The Masaoka staging system has been identified as one of the most important prognostic indicators in thymic malignancies. Five-year survival rates were found to be 80% for stage I/II, 63% for stage III 42% for stage IVa, and 30% for stage IVb, respectively (24). In our study, 2-yr overall survival rate was 84%, with survival rates of 100%, 89%, 79% and 71% in stages I, II, III and IV, respectively. Survival differences between stages were statistically significant. An earlier retrospective study from this same institute resulted in 2-year OS of 82.5% in stage III and 60% in stage IV (25).

Toxicity related to systemic therapy was seen in 68.4% of the patients, with grade ¾ toxicity in 26.3%. The most common toxicity is anemia, neutropenia and gastrointestinal. Febrile neutropenia was seen in 15.7% of patients; however, no cases required discontinuation of treatment. Importantly, there were no systemic therapy-related deaths reported in the study.

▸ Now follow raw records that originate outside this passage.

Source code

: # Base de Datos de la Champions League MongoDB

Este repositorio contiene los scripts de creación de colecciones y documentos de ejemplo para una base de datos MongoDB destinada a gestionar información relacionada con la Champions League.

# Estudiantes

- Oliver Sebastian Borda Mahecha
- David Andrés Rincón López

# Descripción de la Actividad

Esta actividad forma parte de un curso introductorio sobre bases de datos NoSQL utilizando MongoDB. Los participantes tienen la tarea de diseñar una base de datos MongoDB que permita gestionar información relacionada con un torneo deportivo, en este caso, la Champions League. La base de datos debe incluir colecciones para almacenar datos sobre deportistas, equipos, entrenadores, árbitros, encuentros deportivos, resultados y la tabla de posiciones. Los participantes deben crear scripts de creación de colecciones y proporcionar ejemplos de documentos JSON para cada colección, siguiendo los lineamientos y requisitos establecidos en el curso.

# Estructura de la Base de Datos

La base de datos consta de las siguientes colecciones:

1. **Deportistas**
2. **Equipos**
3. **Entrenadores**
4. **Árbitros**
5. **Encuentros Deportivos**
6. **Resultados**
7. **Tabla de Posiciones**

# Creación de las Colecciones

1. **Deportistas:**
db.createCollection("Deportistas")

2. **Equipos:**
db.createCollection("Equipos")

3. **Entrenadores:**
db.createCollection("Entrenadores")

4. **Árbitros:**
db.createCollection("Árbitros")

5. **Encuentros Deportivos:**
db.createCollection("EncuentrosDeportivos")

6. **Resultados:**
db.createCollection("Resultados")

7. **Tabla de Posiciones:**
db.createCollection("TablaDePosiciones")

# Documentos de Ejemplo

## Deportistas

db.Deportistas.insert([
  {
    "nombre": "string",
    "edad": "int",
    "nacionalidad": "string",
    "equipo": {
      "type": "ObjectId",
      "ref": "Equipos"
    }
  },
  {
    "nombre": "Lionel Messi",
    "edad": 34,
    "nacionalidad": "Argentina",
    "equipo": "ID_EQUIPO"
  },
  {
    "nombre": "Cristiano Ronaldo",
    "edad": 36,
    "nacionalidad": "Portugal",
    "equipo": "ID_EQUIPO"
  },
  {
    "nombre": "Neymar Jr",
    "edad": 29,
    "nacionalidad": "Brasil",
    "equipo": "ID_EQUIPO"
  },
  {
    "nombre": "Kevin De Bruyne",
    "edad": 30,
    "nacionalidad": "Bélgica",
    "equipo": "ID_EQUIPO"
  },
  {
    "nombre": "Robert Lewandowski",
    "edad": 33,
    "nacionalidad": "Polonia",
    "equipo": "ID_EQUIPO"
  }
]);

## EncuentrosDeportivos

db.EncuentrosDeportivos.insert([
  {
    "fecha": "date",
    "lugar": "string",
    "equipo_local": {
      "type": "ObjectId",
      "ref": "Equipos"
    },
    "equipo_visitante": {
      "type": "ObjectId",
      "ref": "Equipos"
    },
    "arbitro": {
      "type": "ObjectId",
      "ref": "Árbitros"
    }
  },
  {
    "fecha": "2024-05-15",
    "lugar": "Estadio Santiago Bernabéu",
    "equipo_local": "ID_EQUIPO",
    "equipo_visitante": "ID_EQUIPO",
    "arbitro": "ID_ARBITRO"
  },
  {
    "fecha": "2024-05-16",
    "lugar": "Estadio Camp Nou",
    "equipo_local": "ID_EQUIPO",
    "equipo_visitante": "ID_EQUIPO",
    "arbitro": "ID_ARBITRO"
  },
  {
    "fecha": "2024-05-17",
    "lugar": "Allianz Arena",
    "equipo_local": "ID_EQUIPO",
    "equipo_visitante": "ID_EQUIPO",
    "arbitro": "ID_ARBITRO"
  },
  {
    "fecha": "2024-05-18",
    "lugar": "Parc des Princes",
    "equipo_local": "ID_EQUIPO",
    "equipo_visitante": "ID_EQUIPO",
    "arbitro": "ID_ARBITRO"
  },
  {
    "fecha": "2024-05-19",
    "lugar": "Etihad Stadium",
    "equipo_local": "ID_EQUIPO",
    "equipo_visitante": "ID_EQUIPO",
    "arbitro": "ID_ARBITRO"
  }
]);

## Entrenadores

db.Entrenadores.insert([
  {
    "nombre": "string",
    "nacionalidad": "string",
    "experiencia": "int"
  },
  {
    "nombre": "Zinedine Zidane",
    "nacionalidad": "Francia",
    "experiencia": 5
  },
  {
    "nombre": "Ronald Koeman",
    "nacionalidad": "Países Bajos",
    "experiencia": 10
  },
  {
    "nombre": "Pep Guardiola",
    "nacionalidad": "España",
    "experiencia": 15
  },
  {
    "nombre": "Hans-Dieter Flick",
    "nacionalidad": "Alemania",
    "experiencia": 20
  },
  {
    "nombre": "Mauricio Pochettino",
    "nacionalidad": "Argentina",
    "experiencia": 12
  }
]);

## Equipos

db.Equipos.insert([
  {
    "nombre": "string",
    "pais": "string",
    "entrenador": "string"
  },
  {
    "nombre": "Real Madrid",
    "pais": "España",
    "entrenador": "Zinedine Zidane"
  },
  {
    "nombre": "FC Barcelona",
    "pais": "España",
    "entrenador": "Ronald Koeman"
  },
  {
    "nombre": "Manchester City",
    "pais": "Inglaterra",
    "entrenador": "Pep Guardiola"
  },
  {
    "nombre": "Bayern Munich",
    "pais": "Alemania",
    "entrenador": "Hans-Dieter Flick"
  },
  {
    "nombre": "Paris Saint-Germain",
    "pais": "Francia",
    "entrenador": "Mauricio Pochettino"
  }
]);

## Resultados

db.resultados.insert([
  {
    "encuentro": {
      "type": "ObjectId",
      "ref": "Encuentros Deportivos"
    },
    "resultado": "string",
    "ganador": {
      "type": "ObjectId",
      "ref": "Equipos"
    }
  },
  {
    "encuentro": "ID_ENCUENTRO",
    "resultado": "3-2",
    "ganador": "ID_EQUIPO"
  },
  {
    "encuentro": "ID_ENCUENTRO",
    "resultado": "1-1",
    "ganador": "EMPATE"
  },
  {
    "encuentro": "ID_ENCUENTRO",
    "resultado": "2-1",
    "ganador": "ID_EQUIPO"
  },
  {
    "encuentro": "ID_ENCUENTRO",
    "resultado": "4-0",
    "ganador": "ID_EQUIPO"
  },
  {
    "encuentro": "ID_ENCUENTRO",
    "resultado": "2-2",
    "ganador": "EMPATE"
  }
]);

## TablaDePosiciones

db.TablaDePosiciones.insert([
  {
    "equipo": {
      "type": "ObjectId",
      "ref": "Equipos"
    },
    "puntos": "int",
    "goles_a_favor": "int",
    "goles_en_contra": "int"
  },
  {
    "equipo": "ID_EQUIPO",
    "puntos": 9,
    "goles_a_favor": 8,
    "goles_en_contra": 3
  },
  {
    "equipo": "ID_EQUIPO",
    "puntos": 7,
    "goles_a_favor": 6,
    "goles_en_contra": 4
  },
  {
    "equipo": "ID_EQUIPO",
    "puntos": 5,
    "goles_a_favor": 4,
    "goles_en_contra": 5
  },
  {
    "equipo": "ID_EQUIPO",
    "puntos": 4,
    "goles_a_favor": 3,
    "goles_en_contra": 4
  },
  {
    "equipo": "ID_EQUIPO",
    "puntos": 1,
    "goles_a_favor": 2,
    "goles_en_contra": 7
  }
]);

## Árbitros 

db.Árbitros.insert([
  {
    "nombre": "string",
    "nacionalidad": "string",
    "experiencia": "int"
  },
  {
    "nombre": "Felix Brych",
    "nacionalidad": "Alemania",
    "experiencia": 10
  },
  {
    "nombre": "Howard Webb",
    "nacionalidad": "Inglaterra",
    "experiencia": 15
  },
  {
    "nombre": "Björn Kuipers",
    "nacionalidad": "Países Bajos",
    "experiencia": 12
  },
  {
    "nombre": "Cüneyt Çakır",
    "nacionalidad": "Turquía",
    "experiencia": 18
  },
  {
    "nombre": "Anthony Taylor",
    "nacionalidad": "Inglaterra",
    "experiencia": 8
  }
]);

Despite its strength, several limitations affect the interpretation of this study’s findings. An important limitation is single-centric retrospective study with short-duration follow-up. A prospective study with a comparison of two drug combinations to three drug or four combinations, like ADOC and CAP, might help in better choosing the chemotherapy.

Conclusion

This study shows the importance of modified Masoka staging and WHO classification through retrospective analysis. Given its manageable toxicity profile and favourable response rates, three-drug combination chemotherapy may be considered for patients with potentially resectable or unresectable thymoma.

Author contribution

LKN and SB conceptualization and project administrator. YP and LKN methodology and supervision. YP data curation and investigation, resources and software. YP, RAH, LKR, SCS and GVG  formal analysis. LKN, YP, GS, DRS, KA manuscript writing and figures.

Ethics approval

This study was conducted under the Declaration of Helsinki as a retrospective observational study conducted for clinical purposes and to share real-world experience.

Conflicts of interest

There are no conflicts of interest.

Funding

There is no funding.

Acknowledgment

I express my gratitude to the institution (Kidwai Memorial Institute of Oncology, Bangalore), Department of Radiation Oncology and Surgical Oncology, the data entry specialist and most importantly the individual who took part for the completion of this study. Special thanks to my wife, Vandana , my family and my colleagues Dr. Manjunath S hiremani, Dr Chetan V, Dr Dayanand Sagar, Dr Gopishetty Raghu, Dr Beulah Elizabeth Koshy who provided a supportive environment.